Selon UK Finance, en 2019, les pertes liées à la fraude financière non autorisée sur les cartes de paiement, la banque à distance et les chèques se sont élevées à 824,8 millions d'euros. Un type de fraude qui contribue de manière significative à cette perte est le vol d'identité (ouvre dans un nouvel onglet), qui est devenu un problème sérieux ces dernières années. Les mesures antifraude conçues pour détecter le vol d'identité obligent les fraudeurs à trouver des moyens de tromper les gens, ce qui entraîne de nouveaux types de fraude en constante évolution qui sont de plus en plus difficiles à détecter et à arrêter.

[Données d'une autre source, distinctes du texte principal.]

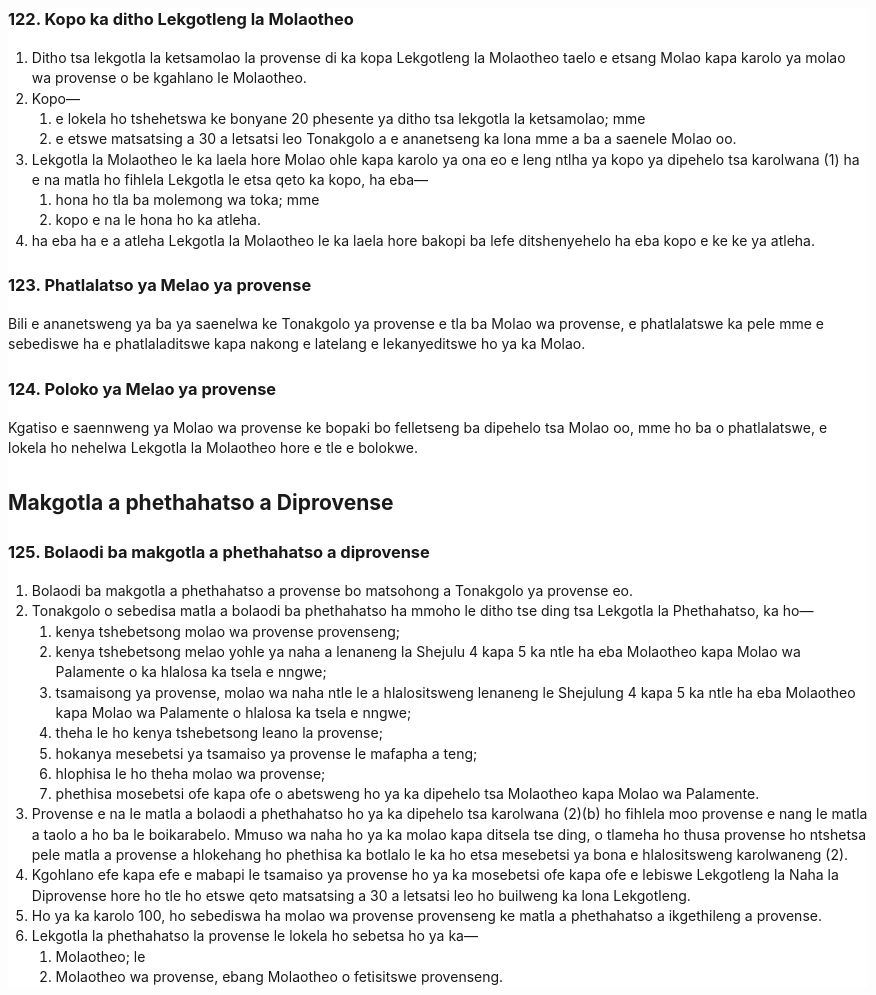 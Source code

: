 ### 122. Kopo ka ditho Lekgotleng la Molaotheo

1.	Ditho tsa lekgotla la ketsamolao la provense di ka kopa Lekgotleng la Molaotheo taelo e etsang Molao kapa karolo ya molao wa provense o be kgahlano le Molaotheo.
2.	Kopo—
	1.	e lokela ho tshehetswa ke bonyane 20 phesente ya ditho tsa lekgotla la ketsamolao; mme
	1.	e etswe matsatsing a 30 a letsatsi leo Tonakgolo a e ananetseng ka lona mme a ba a saenele Molao oo.
3.	Lekgotla la Molaotheo le ka laela hore Molao ohle kapa karolo ya ona eo e leng ntlha ya kopo ya dipehelo tsa karolwana (1) ha e na matla ho fihlela Lekgotla le etsa qeto ka kopo, ha eba—
	1.	hona ho tla ba molemong wa toka; mme
	1.	kopo e na le hona ho ka atleha.
4.	ha eba ha e a atleha Lekgotla la Molaotheo le ka laela hore bakopi ba lefe ditshenyehelo ha eba kopo e ke ke ya atleha.

### 123. Phatlalatso ya Melao ya provense

Bili e ananetsweng ya ba ya saenelwa ke Tonakgolo ya provense e tla ba Molao wa provense, e phatlalatswe ka pele mme e sebediswe ha e phatlaladitswe kapa nakong e latelang e lekanyeditswe ho ya ka Molao.

### 124. Poloko ya Melao ya provense

Kgatiso e saennweng ya Molao wa provense ke bopaki bo felletseng ba dipehelo tsa Molao oo, mme ho ba o phatlalatswe, e lokela ho nehelwa Lekgotla la Molaotheo hore e tle e bolokwe.

## Makgotla a phethahatso a Diprovense

### 125. Bolaodi ba makgotla a phethahatso a diprovense

1.	Bolaodi ba makgotla a phethahatso a provense bo matsohong a Tonakgolo ya provense eo.
2.	Tonakgolo o sebedisa matla a bolaodi ba phethahatso ha mmoho le ditho tse ding tsa Lekgotla la Phethahatso, ka ho—
	1.	kenya tshebetsong molao wa provense provenseng;
	1.	kenya tshebetsong melao yohle ya naha a lenaneng la Shejulu 4 kapa 5 ka ntle ha eba Molaotheo kapa Molao wa Palamente o ka hlalosa ka tsela e nngwe;
	1.	tsamaisong ya provense, molao wa naha ntle le a hlalositsweng lenaneng le Shejulung 4 kapa 5 ka ntle ha eba Molaotheo kapa Molao wa Palamente o hlalosa ka tsela e nngwe;
	1.	theha le ho kenya tshebetsong leano la provense;
	1.	hokanya mesebetsi ya tsamaiso ya provense le mafapha a teng; 
	1.	hlophisa le ho theha molao wa provense;
	1.	phethisa mosebetsi ofe kapa ofe o abetsweng ho ya ka dipehelo tsa Molaotheo kapa Molao wa Palamente.
3.	Provense e na le matla a bolaodi a phethahatso ho ya ka dipehelo tsa karolwana (2)(b) ho fihlela moo provense e nang le matla a taolo a ho ba le boikarabelo. Mmuso wa naha ho ya ka molao kapa ditsela tse ding, o tlameha ho thusa provense ho ntshetsa pele matla a provense a hlokehang ho phethisa ka botlalo le ka ho etsa mesebetsi ya bona e hlalositsweng karolwaneng (2).
4.	Kgohlano efe kapa efe e mabapi le tsamaiso ya provense ho ya ka mosebetsi ofe kapa ofe e lebiswe Lekgotleng la Naha la Diprovense hore ho tle ho etswe qeto matsatsing a 30 a letsatsi leo ho builweng ka lona Lekgotleng.
5.	Ho ya ka karolo 100, ho sebediswa ha molao wa provense provenseng ke matla a phethahatso a ikgethileng a provense.
6.	Lekgotla la phethahatso la provense le lokela ho sebetsa ho ya ka—
	1.	Molaotheo; le
	1.	Molaotheo wa provense, ebang Molaotheo o fetisitswe provenseng.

Dans le cas d'une prise de contrôle de compte, par exemple, le criminel utilise des informations volées par le biais d'escroqueries par hameçonnage pour accéder au compte d'un individu, effectuer des paiements non autorisés ou demander un crédit. La difficulté pour détecter la fraude est qu'il semble que le client se connecte à son compte. Par conséquent, l'alarme ne peut être déclenchée que lorsque le client détecte une activité anormale sur son compte.

Encore plus difficile à détecter est la fraude d'identité synthétique, parfois appelée fraude Frankenstein, où les criminels créent une identité en rassemblant des informations factuelles volées à diverses sources pour créer une personne entièrement nouvelle. Nourris au fil du temps, les fraudeurs construisent une légitimité identitaire, deviennent des clients modèles de comptes bancaires et de crédit à court terme, payant toujours à temps pour construire leur score. Finalement, ils "l'obtiennent": ils demandent autant de crédit que possible simultanément, sans intention de payer.

Selon des recherches récentes, la fraude par usurpation de compte représente 19 % de toutes les fraudes de tiers (dans lesquelles les données des personnes sont volées), tandis que la fraude d'identité synthétique représente 15 % de toutes les fraudes de première partie au Royaume-Uni. En d'autres termes, ce sont de gros problèmes. Alors, comment pouvons-nous y faire face?

Les outils d'identité numérique sont une arme cruciale dans la lutte contre l'usurpation d'identité. Au niveau de base, ils utilisent un ensemble limité d'attributs, tels que le nom, la date de naissance, les données du bureau de crédit et les données d'inscription des électeurs, pour identifier la personne en question et déterminer la probabilité qu'elle soit authentique. . Mais comme nous l'avons déjà entendu, ceux-ci peuvent être facilement volés ou contrefaits.

C'est là que la technologie de pointe peut aider. Les derniers outils d'identité numérique examinent un ensemble plus large d'attributs lorsque le "client" tente de se connecter. Celles-ci peuvent inclure des caractéristiques comportementales qui vérifient les modèles de comportement établis d'un individu : comment il saisit des informations, à quelle vitesse il tape, comment il tient son appareil ou des caractéristiques physiques telles que l'appareil qu'il utilise et sa localisation dans le monde. La mesure de ces attributs aide les organisations à évaluer les risques avant même une connexion réussie et à ajouter dynamiquement des couches supplémentaires d'authentification en quelques millisecondes si le client réel est suspecté d'être un client qui n'a pas réussi.

D'autres couches de sécurité numérique utilisent l'authentification basée sur la connaissance (KBA), les mots de passe à usage unique (OTP) et la biométrie avancée comme la preuve de vie et la reconnaissance faciale pour ajouter des couches de sécurité supplémentaires conçues pour contrecarrer les fraudeurs utilisant des détails volés. Ces méthodes d'authentification multifactorielle permettent aux entreprises d'authentifier les personnes avec une probabilité de succès beaucoup plus élevée et d'améliorer et d'accélérer l'expérience des vrais clients.

S'attaquer aux fraudeurs utilisant des identités fabriquées est plus compliqué, mais la technologie peut aider. À l'aide d'outils d'apprentissage automatique d'intelligence artificielle, les entreprises peuvent analyser de grands ensembles de données clients pour détecter des modèles et des liens entre des attributs communs, tels que l'adresse et le numéro de téléphone, afin de découvrir des réseaux de fraude potentiels qui, autrement, resteraient invisibles.